## Available records
-------
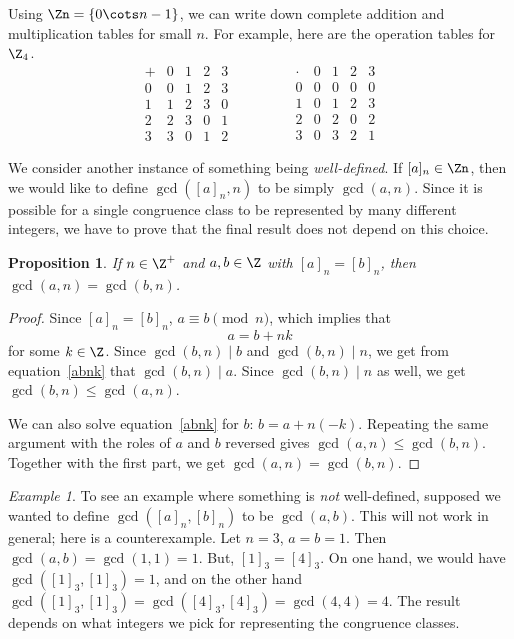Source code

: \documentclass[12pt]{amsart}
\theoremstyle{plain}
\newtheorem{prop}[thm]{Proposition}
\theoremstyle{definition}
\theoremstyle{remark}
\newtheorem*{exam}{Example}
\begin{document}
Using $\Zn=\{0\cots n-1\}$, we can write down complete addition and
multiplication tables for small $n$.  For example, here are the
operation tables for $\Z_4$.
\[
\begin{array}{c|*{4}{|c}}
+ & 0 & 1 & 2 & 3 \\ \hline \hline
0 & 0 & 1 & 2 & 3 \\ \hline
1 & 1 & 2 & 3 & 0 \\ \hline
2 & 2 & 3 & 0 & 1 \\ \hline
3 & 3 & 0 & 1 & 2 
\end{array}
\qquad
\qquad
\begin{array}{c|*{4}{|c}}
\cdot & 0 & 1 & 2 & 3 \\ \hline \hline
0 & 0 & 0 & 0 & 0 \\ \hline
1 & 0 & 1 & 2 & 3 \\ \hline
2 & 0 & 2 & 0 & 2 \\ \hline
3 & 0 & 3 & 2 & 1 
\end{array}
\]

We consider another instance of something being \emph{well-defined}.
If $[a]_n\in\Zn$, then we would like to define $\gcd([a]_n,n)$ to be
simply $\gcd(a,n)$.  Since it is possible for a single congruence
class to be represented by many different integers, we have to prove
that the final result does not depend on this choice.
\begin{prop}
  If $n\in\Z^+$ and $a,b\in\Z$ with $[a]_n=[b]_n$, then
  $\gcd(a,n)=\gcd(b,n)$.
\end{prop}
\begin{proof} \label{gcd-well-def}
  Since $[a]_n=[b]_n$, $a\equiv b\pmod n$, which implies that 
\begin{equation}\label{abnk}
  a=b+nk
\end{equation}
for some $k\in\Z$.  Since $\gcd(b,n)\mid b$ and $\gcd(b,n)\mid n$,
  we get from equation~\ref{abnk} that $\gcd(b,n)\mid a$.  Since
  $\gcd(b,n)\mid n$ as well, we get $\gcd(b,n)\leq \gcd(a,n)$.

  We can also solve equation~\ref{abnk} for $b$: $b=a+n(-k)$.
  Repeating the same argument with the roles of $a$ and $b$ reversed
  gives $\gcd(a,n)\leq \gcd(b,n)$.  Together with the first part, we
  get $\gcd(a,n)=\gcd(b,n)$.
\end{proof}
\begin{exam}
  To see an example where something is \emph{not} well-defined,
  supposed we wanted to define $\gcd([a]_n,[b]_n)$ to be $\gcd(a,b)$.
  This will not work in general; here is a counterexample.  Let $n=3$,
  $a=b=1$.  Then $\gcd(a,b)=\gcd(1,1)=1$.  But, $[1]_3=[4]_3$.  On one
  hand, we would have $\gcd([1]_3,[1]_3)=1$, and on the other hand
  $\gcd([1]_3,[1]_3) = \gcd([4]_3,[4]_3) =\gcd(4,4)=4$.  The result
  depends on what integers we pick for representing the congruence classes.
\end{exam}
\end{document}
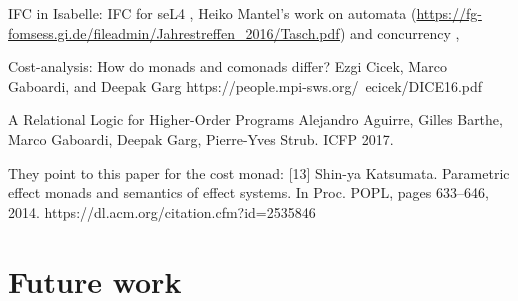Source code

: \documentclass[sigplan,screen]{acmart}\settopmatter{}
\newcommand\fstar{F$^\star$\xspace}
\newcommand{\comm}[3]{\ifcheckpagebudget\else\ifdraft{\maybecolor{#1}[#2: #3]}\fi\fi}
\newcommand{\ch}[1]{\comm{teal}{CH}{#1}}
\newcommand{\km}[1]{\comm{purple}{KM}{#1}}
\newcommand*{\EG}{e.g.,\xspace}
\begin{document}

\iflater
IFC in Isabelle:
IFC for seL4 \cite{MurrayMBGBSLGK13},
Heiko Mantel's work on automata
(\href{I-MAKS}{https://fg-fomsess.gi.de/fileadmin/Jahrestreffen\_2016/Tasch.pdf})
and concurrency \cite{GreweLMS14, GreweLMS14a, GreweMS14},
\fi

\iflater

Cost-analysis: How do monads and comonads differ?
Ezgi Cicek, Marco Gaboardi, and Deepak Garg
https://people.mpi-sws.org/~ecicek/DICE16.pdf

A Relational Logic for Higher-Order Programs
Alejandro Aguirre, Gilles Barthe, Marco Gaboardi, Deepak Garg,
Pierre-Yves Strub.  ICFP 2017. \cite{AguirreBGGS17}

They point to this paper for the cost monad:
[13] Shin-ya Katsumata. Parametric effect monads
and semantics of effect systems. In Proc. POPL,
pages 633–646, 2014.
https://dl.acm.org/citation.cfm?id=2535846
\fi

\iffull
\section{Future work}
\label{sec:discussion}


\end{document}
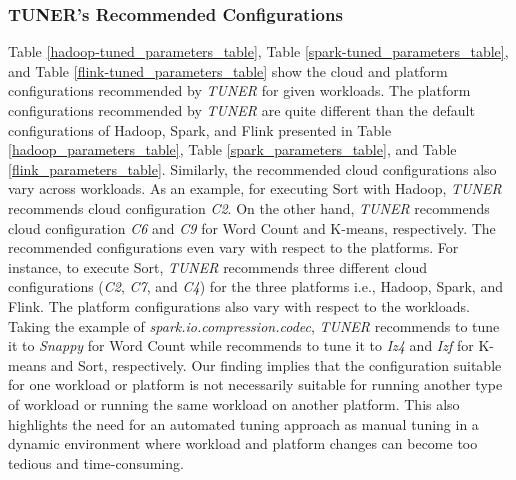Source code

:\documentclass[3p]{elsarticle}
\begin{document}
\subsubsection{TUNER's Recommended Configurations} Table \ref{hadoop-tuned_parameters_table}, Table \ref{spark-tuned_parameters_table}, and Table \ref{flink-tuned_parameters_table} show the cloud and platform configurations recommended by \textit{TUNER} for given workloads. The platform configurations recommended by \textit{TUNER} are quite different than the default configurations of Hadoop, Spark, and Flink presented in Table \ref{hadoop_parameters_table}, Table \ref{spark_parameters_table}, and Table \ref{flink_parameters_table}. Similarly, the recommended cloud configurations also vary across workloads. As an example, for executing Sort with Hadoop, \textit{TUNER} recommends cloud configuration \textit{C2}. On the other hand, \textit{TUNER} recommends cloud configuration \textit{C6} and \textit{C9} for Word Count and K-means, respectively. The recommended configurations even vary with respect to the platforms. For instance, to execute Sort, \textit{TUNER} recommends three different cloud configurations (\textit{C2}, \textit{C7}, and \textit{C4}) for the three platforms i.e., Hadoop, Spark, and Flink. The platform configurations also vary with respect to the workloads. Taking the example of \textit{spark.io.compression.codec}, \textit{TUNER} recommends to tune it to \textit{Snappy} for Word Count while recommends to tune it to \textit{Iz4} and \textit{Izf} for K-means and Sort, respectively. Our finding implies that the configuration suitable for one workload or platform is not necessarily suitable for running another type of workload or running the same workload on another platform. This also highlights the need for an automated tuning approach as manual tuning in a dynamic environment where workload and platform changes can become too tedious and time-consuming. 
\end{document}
-------
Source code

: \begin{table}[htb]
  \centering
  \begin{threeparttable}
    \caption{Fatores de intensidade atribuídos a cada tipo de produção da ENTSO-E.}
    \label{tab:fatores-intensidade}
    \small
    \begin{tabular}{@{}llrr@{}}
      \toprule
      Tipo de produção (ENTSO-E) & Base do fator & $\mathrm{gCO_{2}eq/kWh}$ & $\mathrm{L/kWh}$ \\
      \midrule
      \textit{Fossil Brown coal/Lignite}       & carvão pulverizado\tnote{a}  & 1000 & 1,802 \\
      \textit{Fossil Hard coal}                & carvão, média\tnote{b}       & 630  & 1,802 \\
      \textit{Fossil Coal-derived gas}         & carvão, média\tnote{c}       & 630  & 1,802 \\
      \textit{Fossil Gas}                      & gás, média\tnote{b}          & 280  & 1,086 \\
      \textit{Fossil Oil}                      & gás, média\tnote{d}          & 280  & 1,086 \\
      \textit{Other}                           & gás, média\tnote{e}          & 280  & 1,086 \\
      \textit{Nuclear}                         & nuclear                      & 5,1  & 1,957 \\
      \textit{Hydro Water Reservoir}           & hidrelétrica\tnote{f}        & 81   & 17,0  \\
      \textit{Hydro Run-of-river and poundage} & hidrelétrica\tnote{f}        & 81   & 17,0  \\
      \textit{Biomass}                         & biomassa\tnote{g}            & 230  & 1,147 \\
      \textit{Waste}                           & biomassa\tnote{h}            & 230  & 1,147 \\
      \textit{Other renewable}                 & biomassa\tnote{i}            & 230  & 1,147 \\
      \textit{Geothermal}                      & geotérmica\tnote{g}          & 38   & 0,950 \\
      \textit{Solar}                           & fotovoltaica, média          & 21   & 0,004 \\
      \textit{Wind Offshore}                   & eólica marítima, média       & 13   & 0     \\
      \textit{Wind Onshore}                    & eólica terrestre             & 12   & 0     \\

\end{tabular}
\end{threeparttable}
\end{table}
-------
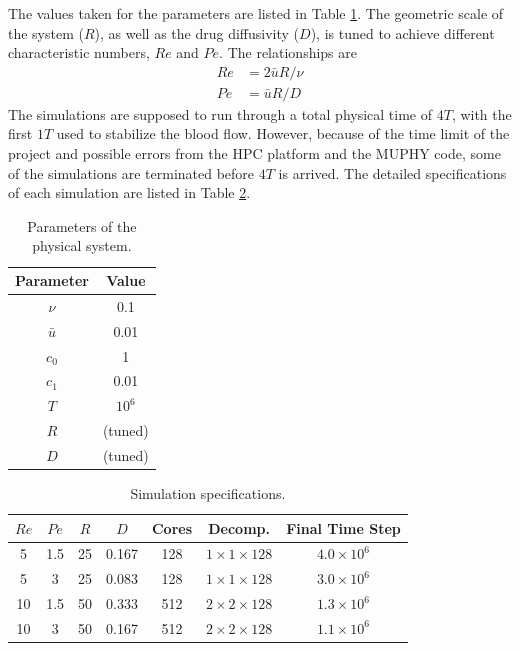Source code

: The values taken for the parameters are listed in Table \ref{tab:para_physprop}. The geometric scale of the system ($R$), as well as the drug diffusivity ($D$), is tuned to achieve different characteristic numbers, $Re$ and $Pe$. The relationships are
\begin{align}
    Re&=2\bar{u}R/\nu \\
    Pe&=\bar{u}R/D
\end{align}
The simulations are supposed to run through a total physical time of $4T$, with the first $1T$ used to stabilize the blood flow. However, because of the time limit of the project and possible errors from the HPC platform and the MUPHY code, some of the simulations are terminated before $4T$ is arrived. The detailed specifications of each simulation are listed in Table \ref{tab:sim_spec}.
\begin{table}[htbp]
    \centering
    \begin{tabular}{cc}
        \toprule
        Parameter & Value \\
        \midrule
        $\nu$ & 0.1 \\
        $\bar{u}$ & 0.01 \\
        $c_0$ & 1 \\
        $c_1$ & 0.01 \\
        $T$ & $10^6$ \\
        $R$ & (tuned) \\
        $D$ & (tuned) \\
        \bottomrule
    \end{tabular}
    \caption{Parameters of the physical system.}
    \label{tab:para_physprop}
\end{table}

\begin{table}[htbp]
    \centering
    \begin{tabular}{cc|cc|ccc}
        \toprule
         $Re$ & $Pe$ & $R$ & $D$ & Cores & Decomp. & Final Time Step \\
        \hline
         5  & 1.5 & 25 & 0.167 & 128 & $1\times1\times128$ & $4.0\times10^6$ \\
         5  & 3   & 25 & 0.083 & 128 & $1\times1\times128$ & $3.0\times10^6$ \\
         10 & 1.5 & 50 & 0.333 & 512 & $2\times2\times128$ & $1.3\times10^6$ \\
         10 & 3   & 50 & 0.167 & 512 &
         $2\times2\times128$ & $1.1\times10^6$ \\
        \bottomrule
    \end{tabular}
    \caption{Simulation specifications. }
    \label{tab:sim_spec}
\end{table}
-------
## Assignment
When a line in the listing has the word "Since", return that line.

## Solution to this task
simply $\gcd(a,n)$.  Since it is possible for a single congruence
  Since $[a]_n=[b]_n$, $a\equiv b\pmod n$, which implies that 
for some $k\in\Z$.  Since $\gcd(b,n)\mid b$ and $\gcd(b,n)\mid n$,
  we get from equation~\ref{abnk} that $\gcd(b,n)\mid a$.  Since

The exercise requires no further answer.